### [Supplied records]
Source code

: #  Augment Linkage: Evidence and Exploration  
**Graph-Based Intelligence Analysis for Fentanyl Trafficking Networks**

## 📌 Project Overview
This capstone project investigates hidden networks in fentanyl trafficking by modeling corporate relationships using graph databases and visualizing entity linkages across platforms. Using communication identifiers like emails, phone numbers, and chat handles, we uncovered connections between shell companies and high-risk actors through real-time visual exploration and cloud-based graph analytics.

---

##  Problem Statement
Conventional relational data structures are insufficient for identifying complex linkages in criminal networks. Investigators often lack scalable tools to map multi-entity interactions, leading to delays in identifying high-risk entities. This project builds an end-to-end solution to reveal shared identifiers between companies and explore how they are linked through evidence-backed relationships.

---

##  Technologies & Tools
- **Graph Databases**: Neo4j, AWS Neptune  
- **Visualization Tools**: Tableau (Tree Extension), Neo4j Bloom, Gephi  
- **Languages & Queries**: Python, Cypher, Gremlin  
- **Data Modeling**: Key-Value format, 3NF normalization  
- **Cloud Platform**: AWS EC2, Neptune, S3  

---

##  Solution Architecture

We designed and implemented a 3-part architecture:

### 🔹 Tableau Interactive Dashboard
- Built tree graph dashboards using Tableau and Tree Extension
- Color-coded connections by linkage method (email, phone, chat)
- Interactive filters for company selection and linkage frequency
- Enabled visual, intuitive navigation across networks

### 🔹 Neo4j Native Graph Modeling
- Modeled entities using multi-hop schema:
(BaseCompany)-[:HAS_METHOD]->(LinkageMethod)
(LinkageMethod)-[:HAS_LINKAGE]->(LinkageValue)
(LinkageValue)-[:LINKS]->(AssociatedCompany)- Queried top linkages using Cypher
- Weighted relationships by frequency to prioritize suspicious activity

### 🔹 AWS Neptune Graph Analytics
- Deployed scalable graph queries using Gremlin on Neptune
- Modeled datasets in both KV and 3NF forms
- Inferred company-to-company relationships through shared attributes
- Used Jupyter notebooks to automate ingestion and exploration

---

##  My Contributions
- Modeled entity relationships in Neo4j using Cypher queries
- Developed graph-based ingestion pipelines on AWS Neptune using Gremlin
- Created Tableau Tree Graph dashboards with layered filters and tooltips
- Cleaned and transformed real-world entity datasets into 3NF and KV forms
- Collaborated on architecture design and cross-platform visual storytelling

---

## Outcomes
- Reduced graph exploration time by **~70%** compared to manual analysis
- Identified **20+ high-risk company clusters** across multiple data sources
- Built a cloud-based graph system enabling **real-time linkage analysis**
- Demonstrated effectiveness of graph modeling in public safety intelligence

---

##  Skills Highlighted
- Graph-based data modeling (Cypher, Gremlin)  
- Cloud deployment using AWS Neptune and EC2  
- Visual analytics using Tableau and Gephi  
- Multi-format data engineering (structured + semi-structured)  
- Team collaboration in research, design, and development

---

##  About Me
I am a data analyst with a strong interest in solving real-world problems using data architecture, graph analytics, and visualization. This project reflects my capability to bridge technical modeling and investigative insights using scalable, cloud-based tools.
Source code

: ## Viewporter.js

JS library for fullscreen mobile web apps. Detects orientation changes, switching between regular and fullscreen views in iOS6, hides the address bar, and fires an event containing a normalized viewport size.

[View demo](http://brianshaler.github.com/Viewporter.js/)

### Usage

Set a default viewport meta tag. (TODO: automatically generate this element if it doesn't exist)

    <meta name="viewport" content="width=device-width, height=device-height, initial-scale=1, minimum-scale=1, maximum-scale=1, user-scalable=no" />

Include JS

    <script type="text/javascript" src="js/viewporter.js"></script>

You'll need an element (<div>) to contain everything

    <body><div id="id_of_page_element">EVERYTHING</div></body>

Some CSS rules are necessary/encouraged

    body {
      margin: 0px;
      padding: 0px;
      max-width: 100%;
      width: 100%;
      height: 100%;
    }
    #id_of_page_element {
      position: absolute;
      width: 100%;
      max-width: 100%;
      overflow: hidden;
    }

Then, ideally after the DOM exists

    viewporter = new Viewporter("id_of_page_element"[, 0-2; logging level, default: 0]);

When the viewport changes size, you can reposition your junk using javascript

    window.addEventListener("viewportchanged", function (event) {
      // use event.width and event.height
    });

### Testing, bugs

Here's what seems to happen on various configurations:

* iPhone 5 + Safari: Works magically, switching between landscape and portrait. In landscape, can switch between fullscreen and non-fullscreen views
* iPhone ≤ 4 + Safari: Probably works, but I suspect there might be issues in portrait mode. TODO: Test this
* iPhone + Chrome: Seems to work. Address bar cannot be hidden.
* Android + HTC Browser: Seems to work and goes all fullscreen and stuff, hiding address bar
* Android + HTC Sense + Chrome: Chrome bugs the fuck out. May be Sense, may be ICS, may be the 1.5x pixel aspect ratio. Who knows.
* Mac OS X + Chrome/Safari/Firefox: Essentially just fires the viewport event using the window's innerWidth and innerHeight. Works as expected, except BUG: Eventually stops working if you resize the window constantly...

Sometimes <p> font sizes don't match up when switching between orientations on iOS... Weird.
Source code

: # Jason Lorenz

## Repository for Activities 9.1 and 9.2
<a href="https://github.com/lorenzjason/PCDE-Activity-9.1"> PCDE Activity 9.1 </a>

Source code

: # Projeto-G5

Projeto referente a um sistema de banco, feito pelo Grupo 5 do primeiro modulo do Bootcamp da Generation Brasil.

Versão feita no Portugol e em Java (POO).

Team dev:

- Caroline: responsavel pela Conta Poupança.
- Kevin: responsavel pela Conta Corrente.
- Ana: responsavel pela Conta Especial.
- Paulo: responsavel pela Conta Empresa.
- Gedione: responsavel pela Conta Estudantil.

### [Your objective]
In the lines above, find the word "risk" and copy each line that contains it.

### [Result below]
This capstone project investigates hidden networks in fentanyl trafficking by modeling corporate relationships using graph databases and visualizing entity linkages across platforms. Using communication identifiers like emails, phone numbers, and chat handles, we uncovered connections between shell companies and high-risk actors through real-time visual exploration and cloud-based graph analytics.
Conventional relational data structures are insufficient for identifying complex linkages in criminal networks. Investigators often lack scalable tools to map multi-entity interactions, leading to delays in identifying high-risk entities. This project builds an end-to-end solution to reveal shared identifiers between companies and explore how they are linked through evidence-backed relationships.
- Identified **20+ high-risk company clusters** across multiple data sources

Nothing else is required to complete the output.